Dans la ville future, devenue de plus en plus celle des périphéries (même Paris est ceinturé par une banlieue cinq fois plus peuplée), les grands « Malls » ont dorénavant pris la place symbolique des châteaux et des cathédrales. Enjeux de reconversions économiques et fonctionnelles, à leur tour en début de crise après celles des centres qu’ils ont souvent contribué soit à paupériser soit à « muséeifier / améliepoulainiser », ils commencent à faire l’objet d’intenses réflexions d’acteurs publics et privés, tous niveaux confondus.
Foncier disponible, souvent géré par un secteur mixte plus souple, malléable, évolutif, avec de grandes libertés de formes ; logements sur des « hyper » ; mise en synergie jour / nuit d’immenses parkings modulables à la demande d’autant plus facilement que leur statut échappe aux rigueurs d’administrations ; nouvelles aménités, notamment culturelles et sportives ; verdissements de haut vol pour échapper aux îlots de chaleur des cœurs de villes minéralisés …
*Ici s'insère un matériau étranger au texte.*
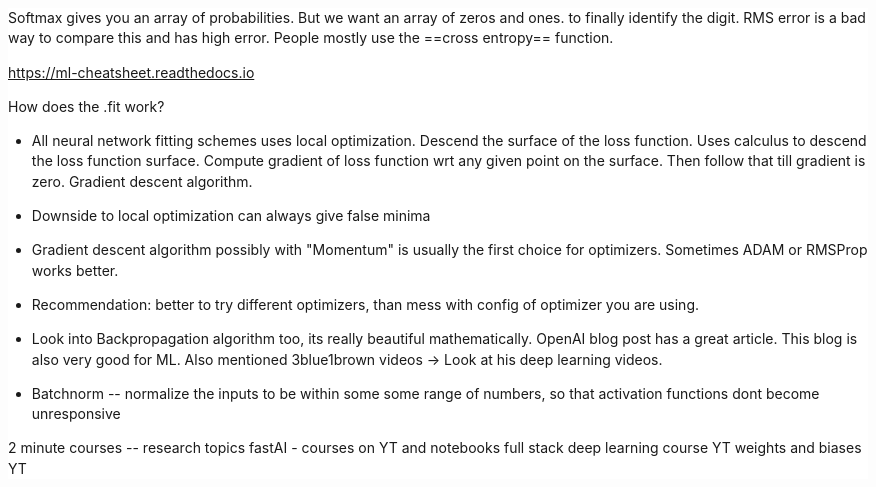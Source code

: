 Softmax gives you an array of probabilities. But we want an array of zeros and ones. to finally identify the digit. RMS error is a bad way to compare this and has high error. People mostly use the ==cross entropy== function.

https://ml-cheatsheet.readthedocs.io

How does the .fit work?

- All neural network fitting schemes uses local optimization. Descend the surface of the loss function. Uses calculus to descend the loss function surface. Compute gradient of loss function wrt any given point on the surface. Then follow that till gradient is zero. Gradient descent algorithm. 
- Downside to local optimization can always give false minima

- Gradient descent algorithm possibly with "Momentum" is usually the first choice for optimizers. Sometimes ADAM or RMSProp works better.
- Recommendation: better to try different optimizers, than mess with config of optimizer you are using.
- Look into Backpropagation algorithm too, its really beautiful mathematically. OpenAI blog post has a great article. This blog is also very good for ML. Also mentioned 3blue1brown videos -> Look at his deep learning videos.
- Batchnorm -- normalize the inputs to be within some some range of numbers, so that activation functions dont become unresponsive

2 minute courses -- research topics
fastAI - courses on YT and notebooks
full stack deep learning course YT
weights and biases YT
Bien. Rien à redire. Sauf l’absence d’un vrai moteur capable de faire ville à nouveau. D’où notre plaidoyer pour y penser demain, aussi, des hôpitaux ouverts et accueillants, contrairement aux monolithes de la génération précédente situés de plus en plus loin des villes, issus des grands équipements étatiques, ex-châteaux et cathédrales des Trente Glorieuses.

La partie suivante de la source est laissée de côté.